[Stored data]

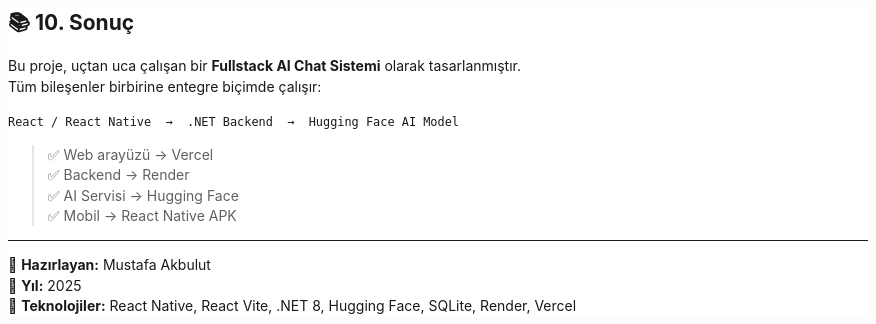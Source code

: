 
## 📚 10. Sonuç

Bu proje, uçtan uca çalışan bir **Fullstack AI Chat Sistemi** olarak tasarlanmıştır.  
Tüm bileşenler birbirine entegre biçimde çalışır:  

```
React / React Native  →  .NET Backend  →  Hugging Face AI Model
```

> ✅ Web arayüzü → Vercel  
> ✅ Backend → Render  
> ✅ AI Servisi → Hugging Face  
> ✅ Mobil → React Native APK  

---

📝 **Hazırlayan:** Mustafa Akbulut  
📅 **Yıl:** 2025  
📍 **Teknolojiler:** React Native, React Vite, .NET 8, Hugging Face, SQLite, Render, Vercel  
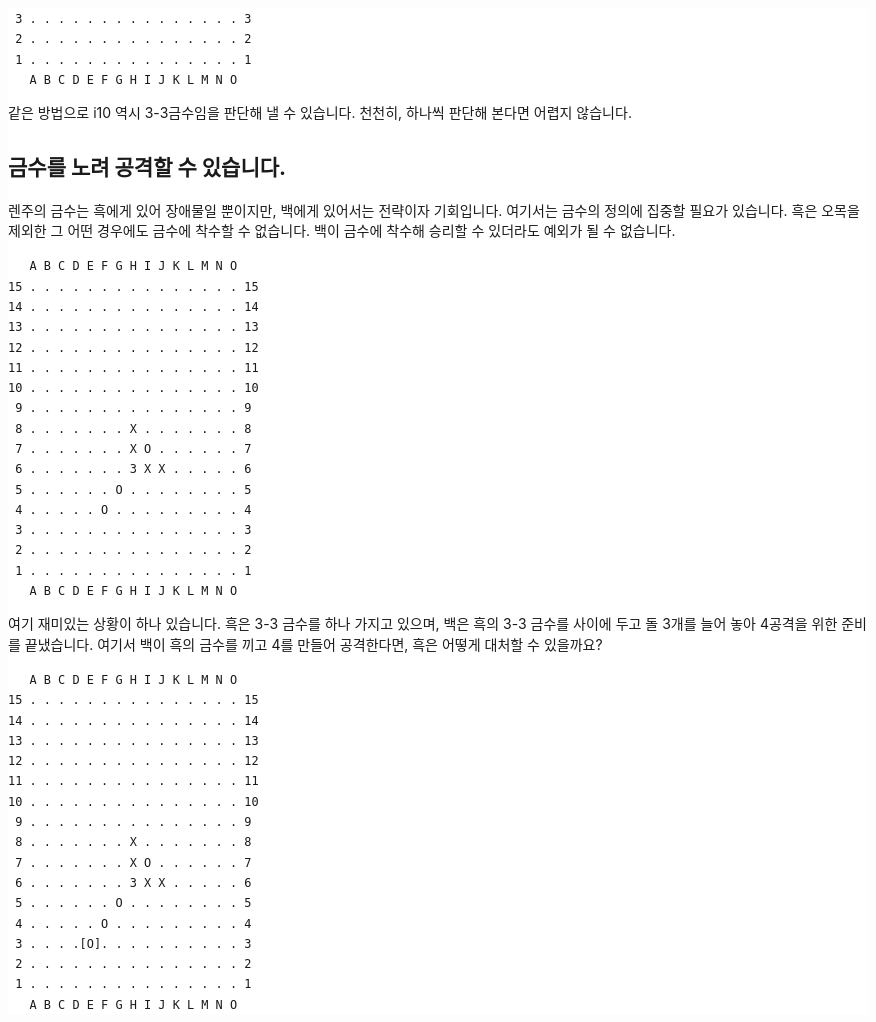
 ```fname = pseudo-forbid-complex-s3, forbid = true, lmove = null
 3 . . . . . . . . . . . . . . . 3
 2 . . . . . . . . . . . . . . . 2
 1 . . . . . . . . . . . . . . . 1
   A B C D E F G H I J K L M N O
```

같은 방법으로 i10 역시 3-3금수임을 판단해 낼 수 있습니다.  천천히, 하나씩 판단해 본다면 어렵지 않습니다.

## 금수를 노려 공격할 수 있습니다.

렌주의 금수는 흑에게 있어 장애물일 뿐이지만, 백에게 있어서는 전략이자 기회입니다. 여기서는 금수의 정의에 집중할 필요가 있습니다. 흑은 오목을 제외한 그 어떤 경우에도 금수에 착수할 수 없습니다. 백이 금수에 착수해 승리할 수 있더라도 예외가 될 수 없습니다.

```fname = forbid-trap-simple, forbid = true, lmove = null
   A B C D E F G H I J K L M N O
15 . . . . . . . . . . . . . . . 15
14 . . . . . . . . . . . . . . . 14
13 . . . . . . . . . . . . . . . 13
12 . . . . . . . . . . . . . . . 12
11 . . . . . . . . . . . . . . . 11
10 . . . . . . . . . . . . . . . 10
 9 . . . . . . . . . . . . . . . 9
 8 . . . . . . . X . . . . . . . 8
 7 . . . . . . . X O . . . . . . 7
 6 . . . . . . . 3 X X . . . . . 6
 5 . . . . . . O . . . . . . . . 5
 4 . . . . . O . . . . . . . . . 4
 3 . . . . . . . . . . . . . . . 3
 2 . . . . . . . . . . . . . . . 2
 1 . . . . . . . . . . . . . . . 1
   A B C D E F G H I J K L M N O
```

여기 재미있는 상황이 하나 있습니다. 흑은 3-3 금수를 하나 가지고 있으며, 백은 흑의 3-3 금수를 사이에 두고 돌 3개를 늘어 놓아 4공격을 위한 준비를 끝냈습니다. 여기서 백이 흑의 금수를 끼고 4를 만들어 공격한다면, 흑은 어떻게 대처할 수 있을까요? 

```fname = forbid-trap-simple-s1, forbid = true, lmove = e3
   A B C D E F G H I J K L M N O
15 . . . . . . . . . . . . . . . 15
14 . . . . . . . . . . . . . . . 14
13 . . . . . . . . . . . . . . . 13
12 . . . . . . . . . . . . . . . 12
11 . . . . . . . . . . . . . . . 11
10 . . . . . . . . . . . . . . . 10
 9 . . . . . . . . . . . . . . . 9
 8 . . . . . . . X . . . . . . . 8
 7 . . . . . . . X O . . . . . . 7
 6 . . . . . . . 3 X X . . . . . 6
 5 . . . . . . O . . . . . . . . 5
 4 . . . . . O . . . . . . . . . 4
 3 . . . .[O]. . . . . . . . . . 3
 2 . . . . . . . . . . . . . . . 2
 1 . . . . . . . . . . . . . . . 1
   A B C D E F G H I J K L M N O
```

■ **What you need to do**
Please filter the entries above down to the lines holding "있습니다" and copy them.

■ **Answer to this task**
같은 방법으로 i10 역시 3-3금수임을 판단해 낼 수 있습니다.  천천히, 하나씩 판단해 본다면 어렵지 않습니다.
## 금수를 노려 공격할 수 있습니다.
렌주의 금수는 흑에게 있어 장애물일 뿐이지만, 백에게 있어서는 전략이자 기회입니다. 여기서는 금수의 정의에 집중할 필요가 있습니다. 흑은 오목을 제외한 그 어떤 경우에도 금수에 착수할 수 없습니다. 백이 금수에 착수해 승리할 수 있더라도 예외가 될 수 없습니다.
여기 재미있는 상황이 하나 있습니다. 흑은 3-3 금수를 하나 가지고 있으며, 백은 흑의 3-3 금수를 사이에 두고 돌 3개를 늘어 놓아 4공격을 위한 준비를 끝냈습니다. 여기서 백이 흑의 금수를 끼고 4를 만들어 공격한다면, 흑은 어떻게 대처할 수 있을까요? 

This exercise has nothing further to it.